The output should consist solely of the line containing "- Spacing: 8px base unit" and all lines after it through the final line of the entries below, reproduced exactly.

-------- PROVIDED MATERIAL

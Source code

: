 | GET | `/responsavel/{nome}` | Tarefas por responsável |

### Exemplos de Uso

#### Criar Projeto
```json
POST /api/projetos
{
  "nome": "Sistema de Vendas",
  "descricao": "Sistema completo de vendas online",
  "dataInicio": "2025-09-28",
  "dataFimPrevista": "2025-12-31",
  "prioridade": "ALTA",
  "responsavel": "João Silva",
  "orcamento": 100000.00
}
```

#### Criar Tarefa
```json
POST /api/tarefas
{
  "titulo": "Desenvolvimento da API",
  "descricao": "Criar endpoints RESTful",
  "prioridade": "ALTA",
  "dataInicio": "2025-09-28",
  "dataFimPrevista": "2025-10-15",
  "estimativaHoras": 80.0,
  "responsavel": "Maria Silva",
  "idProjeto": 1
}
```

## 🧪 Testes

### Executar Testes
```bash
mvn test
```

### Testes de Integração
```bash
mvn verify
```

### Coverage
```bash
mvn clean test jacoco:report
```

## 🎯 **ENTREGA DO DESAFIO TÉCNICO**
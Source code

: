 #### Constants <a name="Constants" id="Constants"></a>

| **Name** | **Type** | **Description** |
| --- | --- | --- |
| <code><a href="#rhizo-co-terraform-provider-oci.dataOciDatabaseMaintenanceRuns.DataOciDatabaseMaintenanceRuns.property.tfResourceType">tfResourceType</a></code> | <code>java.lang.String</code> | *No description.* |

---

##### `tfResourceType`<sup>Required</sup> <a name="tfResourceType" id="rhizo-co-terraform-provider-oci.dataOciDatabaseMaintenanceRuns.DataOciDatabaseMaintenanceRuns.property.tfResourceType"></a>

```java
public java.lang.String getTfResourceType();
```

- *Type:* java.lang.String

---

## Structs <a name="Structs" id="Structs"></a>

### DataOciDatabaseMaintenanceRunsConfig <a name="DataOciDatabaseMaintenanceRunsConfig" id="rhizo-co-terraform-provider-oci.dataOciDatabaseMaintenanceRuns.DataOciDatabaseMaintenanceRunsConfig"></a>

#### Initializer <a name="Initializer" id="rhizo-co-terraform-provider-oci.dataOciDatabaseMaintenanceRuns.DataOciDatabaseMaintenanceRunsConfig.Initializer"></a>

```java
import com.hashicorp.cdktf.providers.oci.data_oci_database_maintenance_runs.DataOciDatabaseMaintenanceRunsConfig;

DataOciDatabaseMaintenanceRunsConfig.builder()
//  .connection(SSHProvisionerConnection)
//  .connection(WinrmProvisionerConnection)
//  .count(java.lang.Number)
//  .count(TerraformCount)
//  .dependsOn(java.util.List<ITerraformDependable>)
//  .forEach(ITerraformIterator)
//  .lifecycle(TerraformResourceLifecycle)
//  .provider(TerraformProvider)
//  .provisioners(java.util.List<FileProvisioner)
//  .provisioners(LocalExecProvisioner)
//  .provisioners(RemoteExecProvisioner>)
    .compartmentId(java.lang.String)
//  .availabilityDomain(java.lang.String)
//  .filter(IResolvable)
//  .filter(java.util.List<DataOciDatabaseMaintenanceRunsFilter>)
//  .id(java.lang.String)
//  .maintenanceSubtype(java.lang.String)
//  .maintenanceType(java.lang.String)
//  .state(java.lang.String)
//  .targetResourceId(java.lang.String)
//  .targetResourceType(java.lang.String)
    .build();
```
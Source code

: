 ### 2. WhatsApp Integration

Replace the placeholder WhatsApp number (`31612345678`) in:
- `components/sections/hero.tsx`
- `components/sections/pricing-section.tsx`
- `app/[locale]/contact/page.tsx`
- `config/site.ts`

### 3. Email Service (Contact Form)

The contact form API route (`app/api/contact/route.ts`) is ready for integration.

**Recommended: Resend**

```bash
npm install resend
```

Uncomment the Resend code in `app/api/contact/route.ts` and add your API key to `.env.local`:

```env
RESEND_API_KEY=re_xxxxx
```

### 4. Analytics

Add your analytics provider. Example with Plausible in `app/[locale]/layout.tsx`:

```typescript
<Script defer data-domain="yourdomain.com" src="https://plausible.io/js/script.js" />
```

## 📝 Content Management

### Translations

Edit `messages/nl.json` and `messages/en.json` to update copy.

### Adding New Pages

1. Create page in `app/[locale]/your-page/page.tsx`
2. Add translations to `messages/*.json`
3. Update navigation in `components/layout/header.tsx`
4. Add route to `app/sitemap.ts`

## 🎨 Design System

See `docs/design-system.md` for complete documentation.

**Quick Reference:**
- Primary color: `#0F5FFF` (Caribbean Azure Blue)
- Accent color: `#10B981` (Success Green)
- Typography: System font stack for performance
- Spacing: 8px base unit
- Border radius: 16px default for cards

----------------

# PROBLEM SOLUTION:
- Spacing: 8px base unit
- Border radius: 16px default for cards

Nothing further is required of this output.